Write out, word for word, the line that contains "Island: 44.5135, -64.2939" and each line after it down to the last line of the data below. Include nothing more.

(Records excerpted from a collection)
—————
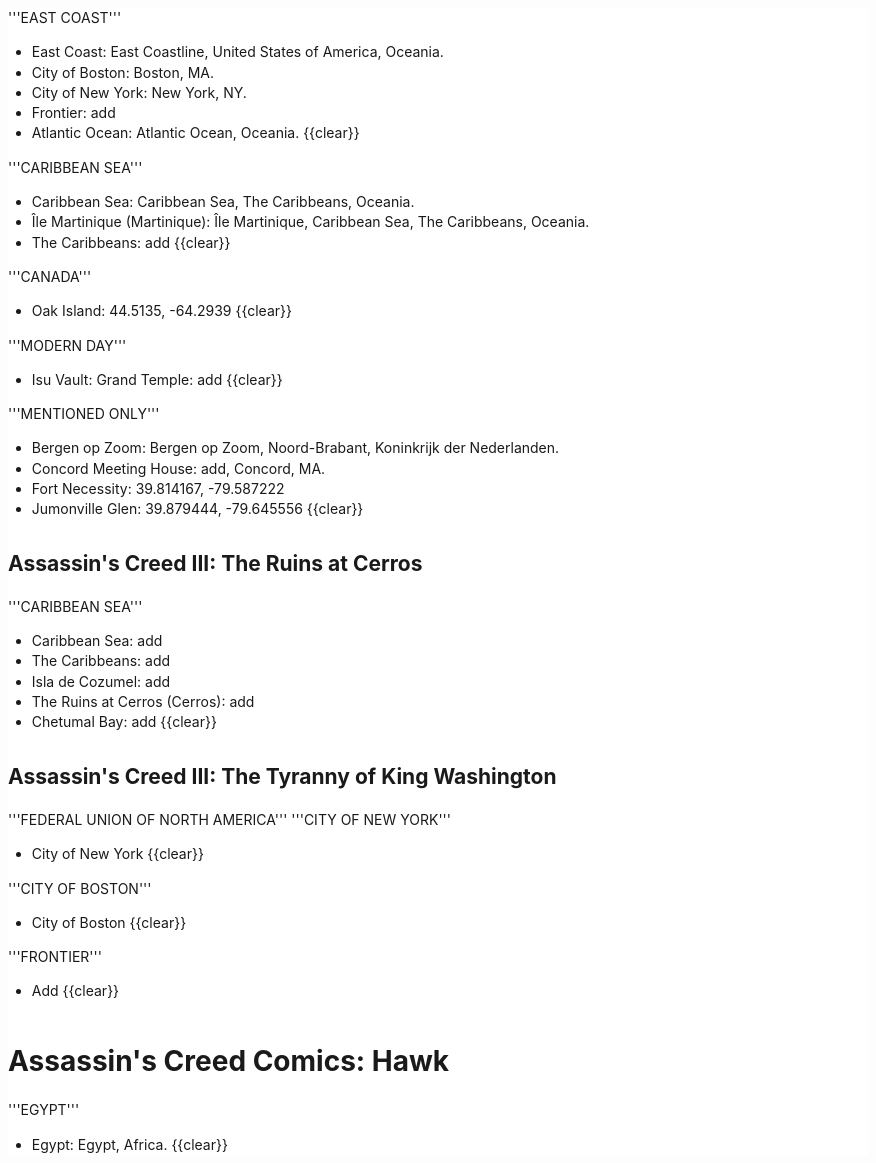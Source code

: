 '''EAST COAST'''
* East Coast: East Coastline, United States of America, Oceania.
* City of Boston: Boston, MA.
* City of New York: New York, NY.
* Frontier: add
* Atlantic Ocean: Atlantic Ocean, Oceania.
{{clear}}

'''CARIBBEAN SEA'''
* Caribbean Sea: Caribbean Sea, The Caribbeans, Oceania.
* Île Martinique (Martinique): Île Martinique, Caribbean Sea, The Caribbeans, Oceania.
* The Caribbeans: add
{{clear}}

'''CANADA'''
* Oak Island: 44.5135, -64.2939
{{clear}}

'''MODERN DAY'''
* Isu Vault: Grand Temple: add
{{clear}}

'''MENTIONED ONLY'''
* Bergen op Zoom: Bergen op Zoom, Noord-Brabant, Koninkrijk der Nederlanden.
* Concord Meeting House: add, Concord, MA.
* Fort Necessity: 39.814167, -79.587222
* Jumonville Glen: 39.879444, -79.645556
{{clear}}

## Assassin's Creed III: The Ruins at Cerros
'''CARIBBEAN SEA'''
* Caribbean Sea: add
* The Caribbeans: add
* Isla de Cozumel: add
* The Ruins at Cerros (Cerros): add
* Chetumal Bay: add
{{clear}}

## Assassin's Creed III: The Tyranny of King Washington
'''FEDERAL UNION OF NORTH AMERICA'''
'''CITY OF NEW YORK'''
* City of New York
{{clear}}

'''CITY OF BOSTON'''
* City of Boston
{{clear}}

'''FRONTIER'''
* Add
{{clear}}

# Assassin's Creed Comics: Hawk
'''EGYPT'''
* Egypt: Egypt, Africa.
{{clear}}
—————
* Expected output *
* Oak Island: 44.5135, -64.2939
{{clear}}

'''MODERN DAY'''
* Isu Vault: Grand Temple: add
{{clear}}

'''MENTIONED ONLY'''
* Bergen op Zoom: Bergen op Zoom, Noord-Brabant, Koninkrijk der Nederlanden.
* Concord Meeting House: add, Concord, MA.
* Fort Necessity: 39.814167, -79.587222
* Jumonville Glen: 39.879444, -79.645556
{{clear}}

## Assassin's Creed III: The Ruins at Cerros
'''CARIBBEAN SEA'''
* Caribbean Sea: add
* The Caribbeans: add
* Isla de Cozumel: add
* The Ruins at Cerros (Cerros): add
* Chetumal Bay: add
{{clear}}

## Assassin's Creed III: The Tyranny of King Washington
'''FEDERAL UNION OF NORTH AMERICA'''
'''CITY OF NEW YORK'''
* City of New York
{{clear}}

'''CITY OF BOSTON'''
* City of Boston
{{clear}}

'''FRONTIER'''
* Add
{{clear}}

# Assassin's Creed Comics: Hawk
'''EGYPT'''
* Egypt: Egypt, Africa.
{{clear}}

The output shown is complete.